**ABOUT THIS TASK**.
Print the records below exactly, from the line containing "espaço relativamente pequeno" down to the line containing "oMdu iruvudAgi toVruvudu.", both lines included, and omit every picture.

(Items listed in a dataset)
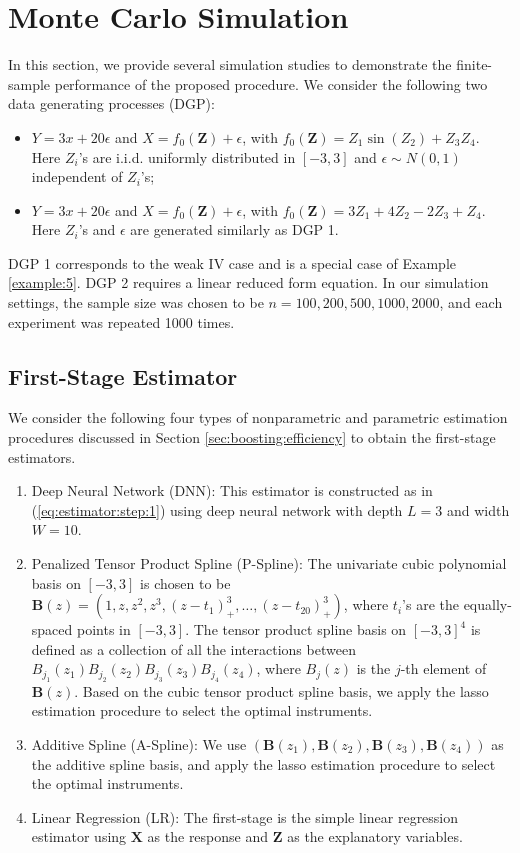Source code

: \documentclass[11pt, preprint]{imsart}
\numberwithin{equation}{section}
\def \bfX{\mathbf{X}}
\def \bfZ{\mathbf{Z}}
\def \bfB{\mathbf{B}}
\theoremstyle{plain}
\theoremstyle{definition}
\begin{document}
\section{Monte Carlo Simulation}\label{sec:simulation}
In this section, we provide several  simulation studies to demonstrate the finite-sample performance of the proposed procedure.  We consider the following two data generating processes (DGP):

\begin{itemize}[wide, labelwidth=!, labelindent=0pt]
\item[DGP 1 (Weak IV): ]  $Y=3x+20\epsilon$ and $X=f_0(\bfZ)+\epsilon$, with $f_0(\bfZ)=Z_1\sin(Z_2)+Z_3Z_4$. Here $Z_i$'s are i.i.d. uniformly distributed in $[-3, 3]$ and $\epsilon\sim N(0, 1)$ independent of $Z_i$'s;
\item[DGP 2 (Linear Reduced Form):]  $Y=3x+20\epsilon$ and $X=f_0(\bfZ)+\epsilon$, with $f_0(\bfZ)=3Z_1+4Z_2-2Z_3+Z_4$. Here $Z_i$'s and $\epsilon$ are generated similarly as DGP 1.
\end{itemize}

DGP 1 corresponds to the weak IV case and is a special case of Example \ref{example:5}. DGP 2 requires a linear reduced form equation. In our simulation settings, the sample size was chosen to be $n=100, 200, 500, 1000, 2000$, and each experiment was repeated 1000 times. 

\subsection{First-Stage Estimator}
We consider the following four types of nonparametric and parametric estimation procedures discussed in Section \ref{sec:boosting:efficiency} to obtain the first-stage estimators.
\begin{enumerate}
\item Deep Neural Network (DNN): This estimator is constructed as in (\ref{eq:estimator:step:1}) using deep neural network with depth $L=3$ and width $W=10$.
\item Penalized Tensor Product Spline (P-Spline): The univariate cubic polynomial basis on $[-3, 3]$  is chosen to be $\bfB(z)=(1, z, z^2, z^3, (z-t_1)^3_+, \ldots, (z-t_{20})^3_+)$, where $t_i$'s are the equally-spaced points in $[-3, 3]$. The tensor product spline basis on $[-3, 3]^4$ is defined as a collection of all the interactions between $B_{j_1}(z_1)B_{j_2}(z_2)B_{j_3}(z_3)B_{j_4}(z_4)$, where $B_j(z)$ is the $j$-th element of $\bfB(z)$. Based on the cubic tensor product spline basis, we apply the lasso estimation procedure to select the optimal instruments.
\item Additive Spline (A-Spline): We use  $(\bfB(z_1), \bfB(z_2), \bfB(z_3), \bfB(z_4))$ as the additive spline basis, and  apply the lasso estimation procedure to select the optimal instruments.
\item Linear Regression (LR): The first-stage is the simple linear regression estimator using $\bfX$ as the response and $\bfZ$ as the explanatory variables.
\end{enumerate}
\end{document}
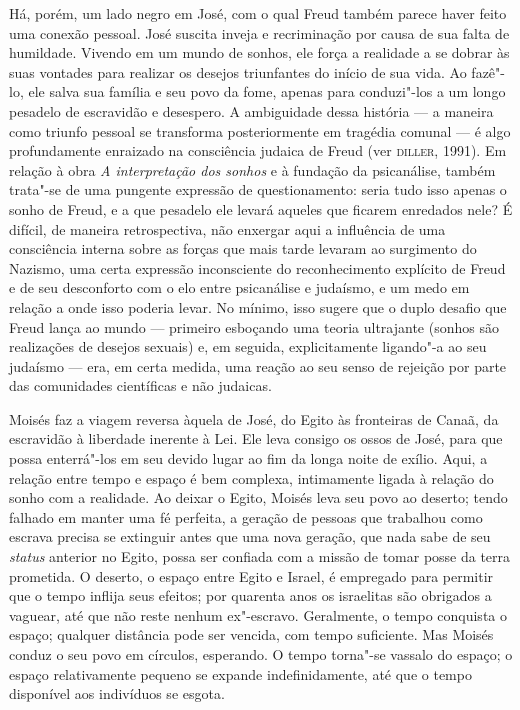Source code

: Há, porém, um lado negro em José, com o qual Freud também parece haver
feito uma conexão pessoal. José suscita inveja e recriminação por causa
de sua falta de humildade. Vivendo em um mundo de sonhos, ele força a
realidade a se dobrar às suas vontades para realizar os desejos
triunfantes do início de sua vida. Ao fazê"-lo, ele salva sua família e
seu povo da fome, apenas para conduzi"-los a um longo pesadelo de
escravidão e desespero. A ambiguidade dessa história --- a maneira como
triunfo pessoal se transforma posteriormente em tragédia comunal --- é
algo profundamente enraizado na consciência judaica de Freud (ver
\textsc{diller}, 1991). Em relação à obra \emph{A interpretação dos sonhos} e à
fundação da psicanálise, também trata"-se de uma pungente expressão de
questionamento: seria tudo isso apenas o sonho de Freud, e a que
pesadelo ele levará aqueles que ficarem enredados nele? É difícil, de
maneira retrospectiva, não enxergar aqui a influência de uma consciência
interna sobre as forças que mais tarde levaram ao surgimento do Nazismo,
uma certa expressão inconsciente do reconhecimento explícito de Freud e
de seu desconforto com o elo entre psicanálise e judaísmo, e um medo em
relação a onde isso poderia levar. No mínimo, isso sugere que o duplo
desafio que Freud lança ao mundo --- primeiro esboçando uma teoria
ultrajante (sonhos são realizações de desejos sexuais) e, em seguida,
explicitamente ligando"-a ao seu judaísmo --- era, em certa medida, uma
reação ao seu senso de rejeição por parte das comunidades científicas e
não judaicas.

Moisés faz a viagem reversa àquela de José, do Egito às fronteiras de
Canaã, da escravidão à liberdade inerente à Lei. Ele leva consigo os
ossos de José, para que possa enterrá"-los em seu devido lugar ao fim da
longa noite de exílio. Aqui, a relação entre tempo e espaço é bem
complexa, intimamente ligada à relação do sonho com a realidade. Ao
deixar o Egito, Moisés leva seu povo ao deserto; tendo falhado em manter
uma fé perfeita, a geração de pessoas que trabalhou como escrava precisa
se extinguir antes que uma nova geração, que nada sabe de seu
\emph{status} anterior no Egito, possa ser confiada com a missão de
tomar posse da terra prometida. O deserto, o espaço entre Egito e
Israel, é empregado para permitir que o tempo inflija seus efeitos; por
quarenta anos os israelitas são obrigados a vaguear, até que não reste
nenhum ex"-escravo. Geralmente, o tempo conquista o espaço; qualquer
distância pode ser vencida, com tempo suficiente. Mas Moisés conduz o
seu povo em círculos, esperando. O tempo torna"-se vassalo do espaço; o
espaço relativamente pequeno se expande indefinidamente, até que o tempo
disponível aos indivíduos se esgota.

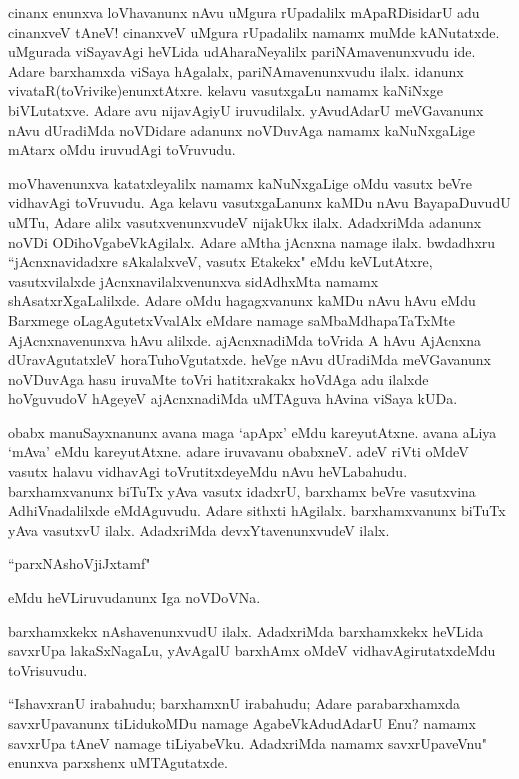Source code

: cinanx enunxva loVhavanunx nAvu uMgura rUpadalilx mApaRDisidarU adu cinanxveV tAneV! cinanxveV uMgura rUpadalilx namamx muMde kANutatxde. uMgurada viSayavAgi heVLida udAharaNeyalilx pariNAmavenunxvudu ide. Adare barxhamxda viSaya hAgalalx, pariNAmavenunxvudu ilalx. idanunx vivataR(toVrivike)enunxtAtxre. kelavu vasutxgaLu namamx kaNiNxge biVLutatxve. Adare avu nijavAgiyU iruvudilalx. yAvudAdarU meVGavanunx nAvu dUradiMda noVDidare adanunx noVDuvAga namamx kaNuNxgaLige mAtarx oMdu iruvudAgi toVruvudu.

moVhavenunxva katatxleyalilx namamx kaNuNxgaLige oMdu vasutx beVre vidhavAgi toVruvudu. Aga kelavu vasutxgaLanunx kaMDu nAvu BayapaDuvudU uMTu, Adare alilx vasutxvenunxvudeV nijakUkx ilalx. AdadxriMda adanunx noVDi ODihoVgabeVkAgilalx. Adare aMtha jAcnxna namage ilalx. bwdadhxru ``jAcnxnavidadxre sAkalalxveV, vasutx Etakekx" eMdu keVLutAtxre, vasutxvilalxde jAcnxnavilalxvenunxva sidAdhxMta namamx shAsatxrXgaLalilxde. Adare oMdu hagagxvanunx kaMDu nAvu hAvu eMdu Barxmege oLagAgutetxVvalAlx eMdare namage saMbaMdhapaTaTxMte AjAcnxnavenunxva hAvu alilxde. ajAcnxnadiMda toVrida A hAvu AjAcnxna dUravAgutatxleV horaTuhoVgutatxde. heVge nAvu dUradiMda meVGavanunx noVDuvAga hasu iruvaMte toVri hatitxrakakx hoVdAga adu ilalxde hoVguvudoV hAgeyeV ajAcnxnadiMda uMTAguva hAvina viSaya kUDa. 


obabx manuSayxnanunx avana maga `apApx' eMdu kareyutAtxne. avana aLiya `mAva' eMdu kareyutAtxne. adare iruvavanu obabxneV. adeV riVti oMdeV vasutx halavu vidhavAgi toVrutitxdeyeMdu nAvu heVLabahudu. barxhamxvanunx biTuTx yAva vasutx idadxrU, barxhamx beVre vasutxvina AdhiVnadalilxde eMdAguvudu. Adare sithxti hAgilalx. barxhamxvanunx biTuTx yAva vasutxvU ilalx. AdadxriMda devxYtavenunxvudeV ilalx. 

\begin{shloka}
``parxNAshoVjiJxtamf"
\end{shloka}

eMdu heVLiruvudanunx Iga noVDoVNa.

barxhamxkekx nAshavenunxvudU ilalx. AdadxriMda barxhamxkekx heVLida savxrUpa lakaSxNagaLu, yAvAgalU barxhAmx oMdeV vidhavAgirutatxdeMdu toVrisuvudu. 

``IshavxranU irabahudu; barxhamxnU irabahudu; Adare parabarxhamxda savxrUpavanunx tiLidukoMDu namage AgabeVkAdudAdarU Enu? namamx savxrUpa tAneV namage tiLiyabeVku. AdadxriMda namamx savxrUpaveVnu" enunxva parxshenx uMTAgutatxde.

**ANSWER AREA**.
espaço relativamente pequeno se expande indefinidamente, até que o tempo
disponível aos indivíduos se esgota.

Source code

: cinanx enunxva loVhavanunx nAvu uMgura rUpadalilx mApaRDisidarU adu cinanxveV tAneV! cinanxveV uMgura rUpadalilx namamx muMde kANutatxde. uMgurada viSayavAgi heVLida udAharaNeyalilx pariNAmavenunxvudu ide. Adare barxhamxda viSaya hAgalalx, pariNAmavenunxvudu ilalx. idanunx vivataR(toVrivike)enunxtAtxre. kelavu vasutxgaLu namamx kaNiNxge biVLutatxve. Adare avu nijavAgiyU iruvudilalx. yAvudAdarU meVGavanunx nAvu dUradiMda noVDidare adanunx noVDuvAga namamx kaNuNxgaLige mAtarx oMdu iruvudAgi toVruvudu.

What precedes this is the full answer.